While most of these projects are only available to accredited investors, crowdfunding platforms such as Kiva provide opportunities for anyone to put some of their money into similarly transformative initiatives. These examples, and the full list of 22, are but a tiny sampling of the sorts of things taking place in every country; it’s the accumulation of these small but significant steps that give heart to those of us who believe we’ll find our way through the eye of history’s needle and into a future that does indeed get better for us all, and for the planet.
The following descriptions are from Mentor’s director Ian Fisk:
The long term objective of Sanergy is to build and scale viable sanitation infrastructure in the slums of Nairobi. The model involves four parts: (i) building a network of low-cost sanitation centers in slums, (ii) distributing them through franchising to local entrepreneurs, (iii) collecting the waste produced, and (iv) processing it into electricity and fertilizer. At each step, the model creates jobs and opportunity while simultaneously addressing serious social needs. “As of June 2015, we have a network of over 700 toilets run by 342 Fresh Life operators,” says communications manager Medora Brown. “Our network is used almost 30,000 times a day, and we remove more than seven metric tons of waste from the community every day. In total, we have removed and safely treated over 5,440 metric tons of waste. In the process, we have created over 725 high-quality jobs in an area where there is 40% unemployment.”
Wecyclers gives low-income communities in developing countries a chance to capture value from waste and clean up their neighborhoods through incentive-based recycling. “Since August 2012, Wecyclers has registered over 7,000 households for our collection service, built 25 operational collection cargo bikes and collected over 800 metric tons of recyclable materials,” says co-founder and CEO Bilikiss Adebiyi-Abiola. (see image at top of post)
DayOne Response develops and supplies innovative solutions for disaster relief. One solution is the DayOne Waterbag, which is a lightweight reusable personal water treatment device that provides all the essential functions for water purification. According to co-founder Amy Cagle, DayOne Waterbags have been deployed in over 20 countries, and the company has provided over 7 million liters of clean water in less than a year.
Estufa Doña Dora‘s mission is to maximize access to efficient, clean, and safe wood-fired cooking devices for rural and peri-urban Guatemalan families. “Since 2012, over 1,000 families have decided to buy a Doña Dora stove, paying the market price,” says co-founder and CEO David Evitt. “That means a smoke-free kitchen for 5,042 people, 2,573 tons of CO2 emissions avoided per year, and an annual savings of $126,646 on firewood.”

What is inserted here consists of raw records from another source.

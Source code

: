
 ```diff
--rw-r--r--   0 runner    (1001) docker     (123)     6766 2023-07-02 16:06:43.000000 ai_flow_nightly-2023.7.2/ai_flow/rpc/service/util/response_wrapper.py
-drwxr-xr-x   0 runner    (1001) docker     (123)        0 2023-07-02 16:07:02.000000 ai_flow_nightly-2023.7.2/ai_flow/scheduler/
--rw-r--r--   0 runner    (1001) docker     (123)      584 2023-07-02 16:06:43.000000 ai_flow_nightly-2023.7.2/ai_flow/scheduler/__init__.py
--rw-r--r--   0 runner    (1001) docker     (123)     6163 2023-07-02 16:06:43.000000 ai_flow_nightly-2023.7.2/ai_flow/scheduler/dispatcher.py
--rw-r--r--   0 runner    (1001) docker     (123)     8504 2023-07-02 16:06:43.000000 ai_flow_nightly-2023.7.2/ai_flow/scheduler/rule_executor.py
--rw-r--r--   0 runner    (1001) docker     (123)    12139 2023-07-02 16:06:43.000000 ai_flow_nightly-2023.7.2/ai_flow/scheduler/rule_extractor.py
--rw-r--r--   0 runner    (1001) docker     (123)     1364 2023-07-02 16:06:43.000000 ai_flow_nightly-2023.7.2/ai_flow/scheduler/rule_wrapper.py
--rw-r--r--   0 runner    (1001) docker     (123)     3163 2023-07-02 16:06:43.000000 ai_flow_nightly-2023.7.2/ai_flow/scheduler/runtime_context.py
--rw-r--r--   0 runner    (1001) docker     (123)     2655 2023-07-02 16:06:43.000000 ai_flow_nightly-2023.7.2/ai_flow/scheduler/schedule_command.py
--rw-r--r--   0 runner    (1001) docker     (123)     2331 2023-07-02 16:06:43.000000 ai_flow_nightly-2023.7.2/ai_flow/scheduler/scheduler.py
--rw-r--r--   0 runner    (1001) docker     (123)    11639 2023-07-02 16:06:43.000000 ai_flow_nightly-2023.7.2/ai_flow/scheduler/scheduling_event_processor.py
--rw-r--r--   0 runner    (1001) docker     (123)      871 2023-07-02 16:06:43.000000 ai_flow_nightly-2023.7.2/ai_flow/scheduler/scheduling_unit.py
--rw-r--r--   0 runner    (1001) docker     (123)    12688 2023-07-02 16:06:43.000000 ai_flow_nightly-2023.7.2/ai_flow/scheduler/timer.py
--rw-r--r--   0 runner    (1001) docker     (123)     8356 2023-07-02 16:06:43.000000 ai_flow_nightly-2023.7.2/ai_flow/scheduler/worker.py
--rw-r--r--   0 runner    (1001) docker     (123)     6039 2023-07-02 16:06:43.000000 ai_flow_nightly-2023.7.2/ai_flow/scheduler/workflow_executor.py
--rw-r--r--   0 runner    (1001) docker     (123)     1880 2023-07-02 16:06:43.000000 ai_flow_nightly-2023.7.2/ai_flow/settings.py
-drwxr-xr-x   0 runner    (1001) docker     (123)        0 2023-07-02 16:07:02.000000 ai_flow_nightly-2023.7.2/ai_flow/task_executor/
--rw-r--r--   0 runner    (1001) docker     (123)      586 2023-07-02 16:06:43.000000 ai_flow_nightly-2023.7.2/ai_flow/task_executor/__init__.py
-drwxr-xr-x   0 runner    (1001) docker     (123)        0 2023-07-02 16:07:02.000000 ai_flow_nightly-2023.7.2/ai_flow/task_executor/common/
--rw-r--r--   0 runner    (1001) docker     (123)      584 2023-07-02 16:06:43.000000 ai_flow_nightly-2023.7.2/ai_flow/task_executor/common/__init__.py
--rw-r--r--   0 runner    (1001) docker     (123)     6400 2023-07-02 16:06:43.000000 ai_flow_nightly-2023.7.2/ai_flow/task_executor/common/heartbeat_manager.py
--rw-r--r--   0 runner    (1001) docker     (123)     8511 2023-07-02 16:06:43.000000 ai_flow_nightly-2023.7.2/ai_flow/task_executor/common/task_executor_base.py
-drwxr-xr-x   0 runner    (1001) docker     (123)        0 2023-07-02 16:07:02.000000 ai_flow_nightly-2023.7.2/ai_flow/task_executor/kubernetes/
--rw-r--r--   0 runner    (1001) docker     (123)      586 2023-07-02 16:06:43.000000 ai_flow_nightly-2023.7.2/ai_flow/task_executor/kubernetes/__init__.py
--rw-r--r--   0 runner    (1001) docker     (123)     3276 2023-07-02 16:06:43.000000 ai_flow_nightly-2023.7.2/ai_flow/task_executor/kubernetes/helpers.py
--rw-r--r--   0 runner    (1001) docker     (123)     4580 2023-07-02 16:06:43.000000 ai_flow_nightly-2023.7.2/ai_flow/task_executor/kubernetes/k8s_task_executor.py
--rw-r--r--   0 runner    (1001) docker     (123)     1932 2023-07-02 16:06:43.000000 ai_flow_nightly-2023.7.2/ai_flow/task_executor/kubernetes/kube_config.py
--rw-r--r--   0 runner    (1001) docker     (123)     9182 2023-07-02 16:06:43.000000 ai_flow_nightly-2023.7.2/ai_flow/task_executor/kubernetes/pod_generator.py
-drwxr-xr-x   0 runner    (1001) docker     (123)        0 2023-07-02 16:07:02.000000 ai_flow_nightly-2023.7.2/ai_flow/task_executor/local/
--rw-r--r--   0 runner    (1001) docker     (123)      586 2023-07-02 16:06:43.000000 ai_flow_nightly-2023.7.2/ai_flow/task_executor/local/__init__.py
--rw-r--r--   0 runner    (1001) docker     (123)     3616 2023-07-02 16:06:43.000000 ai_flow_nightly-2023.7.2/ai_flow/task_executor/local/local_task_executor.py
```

Access Afya sells basic healthcare services and supplies via high-tech mini-clinics to poor Kenyans, whose current healthcare options are unpleasant, unreliable, or unaffordable. “The organization has proved that the poor will pay for healthcare if it is superior to the low-quality status quo and offered at a price point that is still affordable,” says CEO Melissa Menke. “We found that price ceiling to be around $5 per visit, and we have over 7,000 clients at this level.”